At Least One Marchesa Partnership Has Folded
On October 5—the same day the New York Times published the first of multiple reports about Weinstein's alleged sexual misconduct—Helzberg Diamonds announced the launch of a partnership with Marchesa for a line new of diamond engagement rings, priced from $2,499 to $9,499. It was supposed to be called the Marchesa Radiant Star Collection.
Soon, though, around the time that another bombshell story about Weinstein's alleged harassment was published by the New Yorker, mention of Marchesa disappeared from Helzberg's website. The Kansas City-based firm, which is owned by Warren Buffett's Berkshire Hathaway, soon released a short statement, without elaborating, that "the company is not launching the Marchesa brand at this time," to the Hollywood Reporter.
One wedding stylist told the New York Post that, generally speaking, the brand's sales are likely to flail in the wake of the Weinstein scandal, and a fashion publicist said that Marchesa employees are trying to find other jobs. An anonymous retailer also told the Post that some stores will probably stop selling Marchesa products.
However, Marchesa dresses and jewelry are still widely available for purchase from major retailers such as Macy's, Neiman Marcus, and Bergdoff Goodman.
While most retailers have chosen not to comment on Marchesa, Chapman, or Weinstein, at least one upscale seller has voiced support for the brand. "Bergdoff Goodman and Marchesa have been longtime partners — we were the first store to pick up the brand when it launched in 2004. We have been avid supporters of Georgina and Keren’s work ever since and hope to continue supporting the brand in the future,” Linda Fargo, a senior vice president for Bergdoff Goodman said recently, according to Women's Wear Daily.
More Backlash Against Marchesa and Chapman to Follow?
“We all knew celebrities were asked to wear Marchesa if they were in a Weinstein movie,” the co-owner of a fashion communications company who asked to remain anonymous recently said to the New York Times. “They were supposed to wear it at least once.

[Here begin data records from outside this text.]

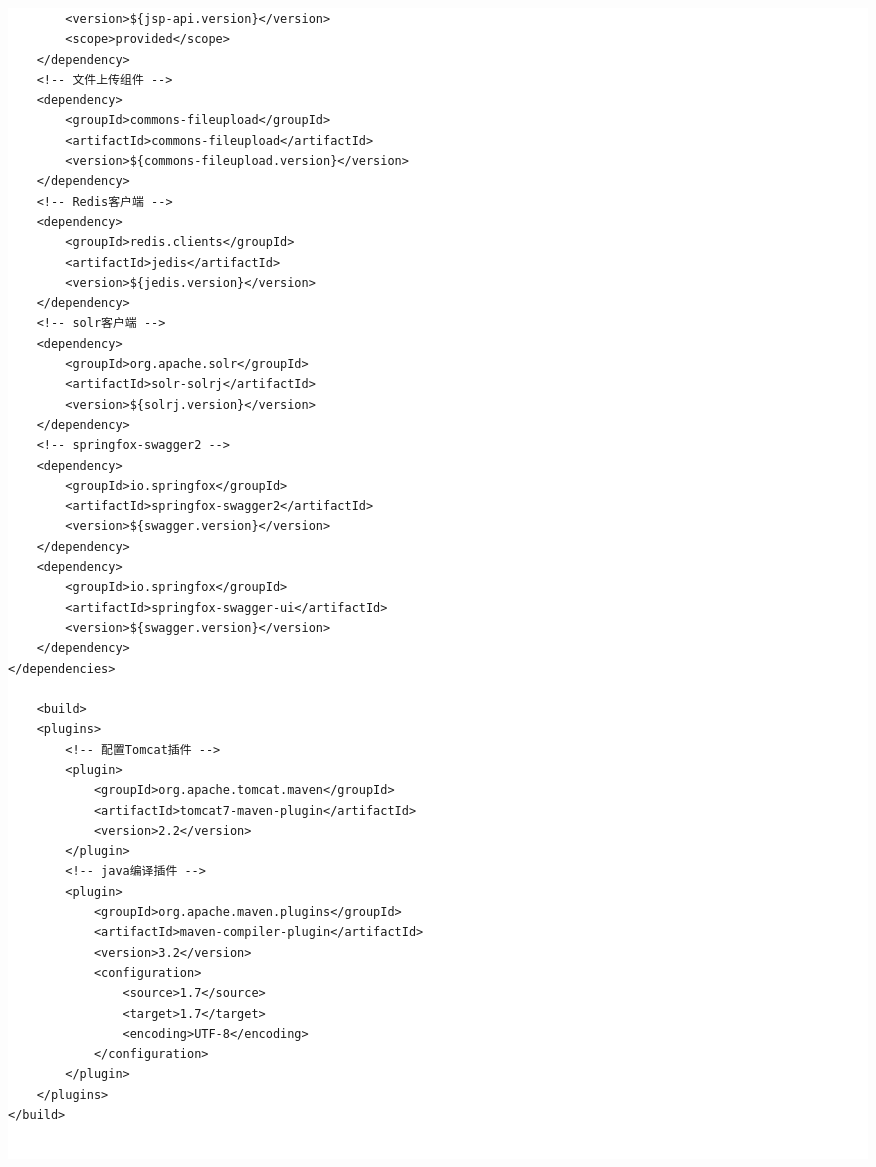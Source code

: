 			<version>${jsp-api.version}</version>
			<scope>provided</scope>
		</dependency>
		<!-- 文件上传组件 -->
		<dependency>
			<groupId>commons-fileupload</groupId>
			<artifactId>commons-fileupload</artifactId>
			<version>${commons-fileupload.version}</version>
		</dependency>
		<!-- Redis客户端 -->
		<dependency>
			<groupId>redis.clients</groupId>
			<artifactId>jedis</artifactId>
			<version>${jedis.version}</version>
		</dependency>
		<!-- solr客户端 -->
		<dependency>
			<groupId>org.apache.solr</groupId>
			<artifactId>solr-solrj</artifactId>
			<version>${solrj.version}</version>
		</dependency>
		<!-- springfox-swagger2 -->
		<dependency>
			<groupId>io.springfox</groupId>
			<artifactId>springfox-swagger2</artifactId>
			<version>${swagger.version}</version>
		</dependency>
		<dependency>
			<groupId>io.springfox</groupId>
			<artifactId>springfox-swagger-ui</artifactId>
			<version>${swagger.version}</version>
		</dependency>
	</dependencies>
    
        <build>
		<plugins>
			<!-- 配置Tomcat插件 -->
			<plugin>
				<groupId>org.apache.tomcat.maven</groupId>
				<artifactId>tomcat7-maven-plugin</artifactId>
				<version>2.2</version>
			</plugin>
			<!-- java编译插件 -->
			<plugin>
				<groupId>org.apache.maven.plugins</groupId>
				<artifactId>maven-compiler-plugin</artifactId>
				<version>3.2</version>
				<configuration>
					<source>1.7</source>
					<target>1.7</target>
					<encoding>UTF-8</encoding>
				</configuration>
			</plugin>
		</plugins>
	</build>
</project>
 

We all knew that cycle.”
Now, however, with Weinstein powerless and out of the picture, that cycle is broken. It is unclear if Chapman knew about any of the alleged misconduct on the behalf of her husband, but entertainment industry experts say her brand will suffer from guilt by association.
Weinstein is "very much a figure who has been a bridge between Hollywood and the fashion worlds. So I think it's going to be hard to disentangle Marchesa from his image," Booth Moore, the fashion news director for the Hollywood Reporter, who has covered the Weinstein scandal extensively, explained in an interview with NPR. "I think that people really are voting with their dollars or, you know, really are emotional about the way that they spend money nowadays so that this scandal could affect the fortunes of Marchesa."
Kim Vernon, the president and CEO of the Vernon Co. brand consultancy, told Women's Wear Daily (WWD) that she "would expect that most of those actresses would distant [sic] themselves from wearing those gowns at their awards and red-carpet events."
However, Vernon still thinks that Marchesa won't necessarily be dropped by mainstream retailers, and that the brand could still have a promising future even if its dresses are never again regularly worn by stars: “I think they can have a successful business without Hollywood. They do a real business with the Notte second line and a lot of licensed products.”
Marchesa sales might not be affected much in some stores. One retailer spokesperson, who chose to remain anonymous, told WWD that Marchesa sales have been "really fantastic," and that “our customer really hasn’t connected the dots that he [Weinstein] and she [Chapman] are married.”